--- START ---

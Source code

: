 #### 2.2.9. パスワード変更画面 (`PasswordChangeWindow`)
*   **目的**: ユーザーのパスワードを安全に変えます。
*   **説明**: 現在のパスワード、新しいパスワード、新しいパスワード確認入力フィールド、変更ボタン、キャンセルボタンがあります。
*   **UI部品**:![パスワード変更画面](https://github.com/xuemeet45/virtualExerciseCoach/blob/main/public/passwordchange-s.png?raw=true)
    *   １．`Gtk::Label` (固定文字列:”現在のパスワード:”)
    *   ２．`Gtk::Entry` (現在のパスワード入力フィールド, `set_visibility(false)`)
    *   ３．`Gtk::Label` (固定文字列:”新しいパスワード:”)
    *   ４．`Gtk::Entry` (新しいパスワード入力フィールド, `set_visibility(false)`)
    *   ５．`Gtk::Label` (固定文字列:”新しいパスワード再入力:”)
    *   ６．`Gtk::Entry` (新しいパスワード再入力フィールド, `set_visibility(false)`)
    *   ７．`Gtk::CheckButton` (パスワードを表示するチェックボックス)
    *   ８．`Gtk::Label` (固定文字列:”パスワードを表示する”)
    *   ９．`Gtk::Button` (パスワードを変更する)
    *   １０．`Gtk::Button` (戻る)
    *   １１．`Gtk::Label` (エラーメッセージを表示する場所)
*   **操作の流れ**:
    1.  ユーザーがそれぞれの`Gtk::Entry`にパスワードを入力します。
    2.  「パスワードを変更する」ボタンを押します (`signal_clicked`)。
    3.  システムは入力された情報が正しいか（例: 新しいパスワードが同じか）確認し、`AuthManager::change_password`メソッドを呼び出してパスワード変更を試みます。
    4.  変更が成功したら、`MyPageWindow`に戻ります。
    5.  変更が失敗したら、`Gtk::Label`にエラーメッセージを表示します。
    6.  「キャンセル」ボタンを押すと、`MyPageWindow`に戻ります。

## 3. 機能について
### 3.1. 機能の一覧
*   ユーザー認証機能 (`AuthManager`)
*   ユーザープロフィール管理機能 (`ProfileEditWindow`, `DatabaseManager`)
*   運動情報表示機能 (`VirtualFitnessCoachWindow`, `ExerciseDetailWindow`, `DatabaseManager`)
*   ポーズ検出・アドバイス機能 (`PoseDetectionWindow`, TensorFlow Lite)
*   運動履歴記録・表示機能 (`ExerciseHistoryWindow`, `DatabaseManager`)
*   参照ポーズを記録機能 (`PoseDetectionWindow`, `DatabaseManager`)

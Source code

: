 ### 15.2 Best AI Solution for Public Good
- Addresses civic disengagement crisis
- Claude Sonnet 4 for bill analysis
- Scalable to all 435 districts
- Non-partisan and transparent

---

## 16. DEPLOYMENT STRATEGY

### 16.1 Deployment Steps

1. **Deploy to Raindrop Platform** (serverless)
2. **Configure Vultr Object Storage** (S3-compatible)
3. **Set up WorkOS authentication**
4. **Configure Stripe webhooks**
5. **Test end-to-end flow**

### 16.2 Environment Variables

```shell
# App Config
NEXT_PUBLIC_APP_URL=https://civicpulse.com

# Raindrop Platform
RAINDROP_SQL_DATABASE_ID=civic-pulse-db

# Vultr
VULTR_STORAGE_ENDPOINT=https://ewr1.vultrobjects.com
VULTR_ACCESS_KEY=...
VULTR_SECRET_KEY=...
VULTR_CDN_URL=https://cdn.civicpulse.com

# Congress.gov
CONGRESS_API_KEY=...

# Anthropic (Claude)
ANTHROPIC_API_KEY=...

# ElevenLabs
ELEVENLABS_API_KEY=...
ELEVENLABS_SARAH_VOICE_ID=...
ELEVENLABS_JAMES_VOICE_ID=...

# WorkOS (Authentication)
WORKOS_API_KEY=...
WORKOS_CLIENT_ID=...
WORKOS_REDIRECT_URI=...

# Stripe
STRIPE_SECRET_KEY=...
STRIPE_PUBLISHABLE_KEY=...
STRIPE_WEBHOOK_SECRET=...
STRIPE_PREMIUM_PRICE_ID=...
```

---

--- END ---

→ WHAT YOU ARE ASKED TO DO:
Would you please reproduce the entries above word for word?

→ RESPONSE BELOW:
Source code

: #### 2.2.9. パスワード変更画面 (`PasswordChangeWindow`)
*   **目的**: ユーザーのパスワードを安全に変えます。
*   **説明**: 現在のパスワード、新しいパスワード、新しいパスワード確認入力フィールド、変更ボタン、キャンセルボタンがあります。
*   **UI部品**:![パスワード変更画面](https://github.com/xuemeet45/virtualExerciseCoach/blob/main/public/passwordchange-s.png?raw=true)
    *   １．`Gtk::Label` (固定文字列:”現在のパスワード:”)
    *   ２．`Gtk::Entry` (現在のパスワード入力フィールド, `set_visibility(false)`)
    *   ３．`Gtk::Label` (固定文字列:”新しいパスワード:”)
    *   ４．`Gtk::Entry` (新しいパスワード入力フィールド, `set_visibility(false)`)
    *   ５．`Gtk::Label` (固定文字列:”新しいパスワード再入力:”)
    *   ６．`Gtk::Entry` (新しいパスワード再入力フィールド, `set_visibility(false)`)
    *   ７．`Gtk::CheckButton` (パスワードを表示するチェックボックス)
    *   ８．`Gtk::Label` (固定文字列:”パスワードを表示する”)
    *   ９．`Gtk::Button` (パスワードを変更する)
    *   １０．`Gtk::Button` (戻る)
    *   １１．`Gtk::Label` (エラーメッセージを表示する場所)
*   **操作の流れ**:
    1.  ユーザーがそれぞれの`Gtk::Entry`にパスワードを入力します。
    2.  「パスワードを変更する」ボタンを押します (`signal_clicked`)。
    3.  システムは入力された情報が正しいか（例: 新しいパスワードが同じか）確認し、`AuthManager::change_password`メソッドを呼び出してパスワード変更を試みます。
    4.  変更が成功したら、`MyPageWindow`に戻ります。
    5.  変更が失敗したら、`Gtk::Label`にエラーメッセージを表示します。
    6.  「キャンセル」ボタンを押すと、`MyPageWindow`に戻ります。

## 3. 機能について
### 3.1. 機能の一覧
*   ユーザー認証機能 (`AuthManager`)
*   ユーザープロフィール管理機能 (`ProfileEditWindow`, `DatabaseManager`)
*   運動情報表示機能 (`VirtualFitnessCoachWindow`, `ExerciseDetailWindow`, `DatabaseManager`)
*   ポーズ検出・アドバイス機能 (`PoseDetectionWindow`, TensorFlow Lite)
*   運動履歴記録・表示機能 (`ExerciseHistoryWindow`, `DatabaseManager`)
*   参照ポーズを記録機能 (`PoseDetectionWindow`, `DatabaseManager`)

Source code

: ### 15.2 Best AI Solution for Public Good
- Addresses civic disengagement crisis
- Claude Sonnet 4 for bill analysis
- Scalable to all 435 districts
- Non-partisan and transparent

---

## 16. DEPLOYMENT STRATEGY

### 16.1 Deployment Steps

1. **Deploy to Raindrop Platform** (serverless)
2. **Configure Vultr Object Storage** (S3-compatible)
3. **Set up WorkOS authentication**
4. **Configure Stripe webhooks**
5. **Test end-to-end flow**

### 16.2 Environment Variables

```shell
# App Config
NEXT_PUBLIC_APP_URL=https://civicpulse.com

# Raindrop Platform
RAINDROP_SQL_DATABASE_ID=civic-pulse-db

# Vultr
VULTR_STORAGE_ENDPOINT=https://ewr1.vultrobjects.com
VULTR_ACCESS_KEY=...
VULTR_SECRET_KEY=...
VULTR_CDN_URL=https://cdn.civicpulse.com

# Congress.gov
CONGRESS_API_KEY=...

# Anthropic (Claude)
ANTHROPIC_API_KEY=...

# ElevenLabs
ELEVENLABS_API_KEY=...
ELEVENLABS_SARAH_VOICE_ID=...
ELEVENLABS_JAMES_VOICE_ID=...

# WorkOS (Authentication)
WORKOS_API_KEY=...
WORKOS_CLIENT_ID=...
WORKOS_REDIRECT_URI=...

# Stripe
STRIPE_SECRET_KEY=...
STRIPE_PUBLISHABLE_KEY=...
STRIPE_WEBHOOK_SECRET=...
STRIPE_PREMIUM_PRICE_ID=...
```

---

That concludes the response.